We had been planning to take a day trip to Genova from the Cinque Terre, and with the weather seeming kind of iffy, and with everything drenched from the crazy storm that woke us up throughout the night, we decided to get Genova out of the way today. After a morning stroll to Vernazza’s harbor...
...we hopped on the train to the Genova Brignole station to get a taste of a city that neither of us had been to before.
Ultimately, impressions of Genova were mixed. When leaving the station, I knew the general direction we needed to go in order to get to the Centro Storico, but I still wanted to find a tourist info place to get a map of the city. We headed down Via XX Settembre, which had an 18th-19th Century grandeur that reminded me of Vienna, but with attractively portico’d sidewalks. Once we got to Piazza Ferrari (which is lined with some wildly ornate Palazzi), we saw signs pointed towards a tourist info place, but wound up on a wild goose chase trying (and failing) to find it. Seriously, at the end of one block was a sign that said it was to the right. At the other end of that very same block was another sign that said it was to the left, but there was nothing in-between! Was this some kind of cruel joke? At any rate, we ended up buying an overpriced map from a newsstand and used that to navigate the city.

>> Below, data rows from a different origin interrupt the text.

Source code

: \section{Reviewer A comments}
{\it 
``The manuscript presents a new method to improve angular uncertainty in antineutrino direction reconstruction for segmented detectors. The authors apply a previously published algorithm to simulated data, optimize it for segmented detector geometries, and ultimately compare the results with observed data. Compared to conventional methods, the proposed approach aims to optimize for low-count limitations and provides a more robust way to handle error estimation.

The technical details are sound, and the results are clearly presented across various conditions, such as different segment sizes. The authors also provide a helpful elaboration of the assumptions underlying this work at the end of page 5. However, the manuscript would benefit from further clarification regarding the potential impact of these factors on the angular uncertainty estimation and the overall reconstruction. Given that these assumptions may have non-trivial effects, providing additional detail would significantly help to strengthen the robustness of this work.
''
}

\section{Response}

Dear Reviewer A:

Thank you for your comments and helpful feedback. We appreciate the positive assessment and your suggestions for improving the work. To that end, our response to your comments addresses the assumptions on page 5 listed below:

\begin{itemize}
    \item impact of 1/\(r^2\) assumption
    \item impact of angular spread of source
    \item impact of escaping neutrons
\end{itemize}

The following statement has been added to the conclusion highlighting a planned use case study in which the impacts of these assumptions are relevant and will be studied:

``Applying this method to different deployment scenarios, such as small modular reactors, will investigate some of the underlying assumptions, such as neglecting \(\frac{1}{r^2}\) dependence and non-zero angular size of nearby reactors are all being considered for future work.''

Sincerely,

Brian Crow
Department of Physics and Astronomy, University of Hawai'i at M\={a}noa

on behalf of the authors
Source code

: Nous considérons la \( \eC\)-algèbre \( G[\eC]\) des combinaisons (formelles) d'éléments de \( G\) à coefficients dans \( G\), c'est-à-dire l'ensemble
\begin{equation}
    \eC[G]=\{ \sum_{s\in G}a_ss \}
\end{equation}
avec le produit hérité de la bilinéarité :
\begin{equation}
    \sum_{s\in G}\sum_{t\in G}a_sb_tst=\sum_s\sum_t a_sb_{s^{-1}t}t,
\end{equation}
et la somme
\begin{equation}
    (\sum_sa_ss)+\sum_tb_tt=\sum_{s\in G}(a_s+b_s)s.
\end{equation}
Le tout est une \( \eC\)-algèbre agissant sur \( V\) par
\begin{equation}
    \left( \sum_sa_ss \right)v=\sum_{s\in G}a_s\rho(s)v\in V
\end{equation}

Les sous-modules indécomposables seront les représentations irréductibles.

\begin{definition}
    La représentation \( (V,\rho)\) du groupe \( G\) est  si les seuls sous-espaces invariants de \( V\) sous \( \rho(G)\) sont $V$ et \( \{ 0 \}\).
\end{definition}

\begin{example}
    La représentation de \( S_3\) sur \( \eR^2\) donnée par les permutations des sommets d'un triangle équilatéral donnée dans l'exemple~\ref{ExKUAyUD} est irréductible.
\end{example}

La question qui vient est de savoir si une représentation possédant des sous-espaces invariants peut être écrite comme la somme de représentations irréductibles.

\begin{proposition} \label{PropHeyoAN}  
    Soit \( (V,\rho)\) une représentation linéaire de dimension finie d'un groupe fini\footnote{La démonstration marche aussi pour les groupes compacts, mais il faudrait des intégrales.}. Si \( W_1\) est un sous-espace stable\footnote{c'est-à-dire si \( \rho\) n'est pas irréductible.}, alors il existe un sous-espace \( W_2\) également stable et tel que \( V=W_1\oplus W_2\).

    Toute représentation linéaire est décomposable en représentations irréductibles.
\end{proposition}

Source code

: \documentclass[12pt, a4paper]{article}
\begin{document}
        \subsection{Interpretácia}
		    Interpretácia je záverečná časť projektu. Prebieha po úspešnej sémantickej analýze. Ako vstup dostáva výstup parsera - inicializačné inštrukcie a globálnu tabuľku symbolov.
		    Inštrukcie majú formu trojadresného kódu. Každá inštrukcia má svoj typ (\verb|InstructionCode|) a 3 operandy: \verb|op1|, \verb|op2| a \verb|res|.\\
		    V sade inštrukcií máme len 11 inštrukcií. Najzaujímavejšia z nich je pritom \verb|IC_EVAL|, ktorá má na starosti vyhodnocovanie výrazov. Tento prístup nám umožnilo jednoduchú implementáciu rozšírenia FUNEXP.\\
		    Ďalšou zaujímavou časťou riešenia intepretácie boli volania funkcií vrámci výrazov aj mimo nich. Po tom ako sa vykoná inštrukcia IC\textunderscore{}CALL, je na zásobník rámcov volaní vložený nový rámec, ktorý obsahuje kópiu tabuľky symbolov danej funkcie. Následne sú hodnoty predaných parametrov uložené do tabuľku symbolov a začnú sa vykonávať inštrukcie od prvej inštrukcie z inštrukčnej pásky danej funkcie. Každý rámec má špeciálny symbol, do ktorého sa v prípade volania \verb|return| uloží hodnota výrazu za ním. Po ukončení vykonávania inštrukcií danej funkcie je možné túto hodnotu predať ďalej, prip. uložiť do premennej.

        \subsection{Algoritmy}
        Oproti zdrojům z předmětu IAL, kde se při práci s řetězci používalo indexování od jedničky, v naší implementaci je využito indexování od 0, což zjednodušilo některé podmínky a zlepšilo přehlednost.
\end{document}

Genova is very claustrophobic. The old section, not counting the spacious harbor, has very few wide-open spaces, and is almost devoid of grand piazzas (save for Ferrari, but that’s outside the medieval section). The buildings are generally a story or three taller than those in Florence, and with the pedestrianized streets being so narrow, it feels as if they’re closing in on you. It was a difficult town to photograph as a result: I saw some really cool facades with interesting details and bas reliefs, and a lot of trompe l’oeil, but it was almost impossible to photograph much of it due to the narrowness and darkness of the streets. A lot of shops and restaurants had neon signs so as to stand out in the dimness. I noticed window ledges on some facades with ornate, scary faces staring down at the street, and that’s about all you could really see when gazing upwards.
The city’s main cathedral, Cattedrale di San Lorenzo, has an impressive façade, covered in byzantine gothic stripes and beautifully ornate rows of columns. Sadly, the damn thing was closed, so we couldn’t go inside. In fact, every single old chiesa that we saw toady was closed. Are they ever open to the public, or is Thursday Genova’s “all churches are closed” day?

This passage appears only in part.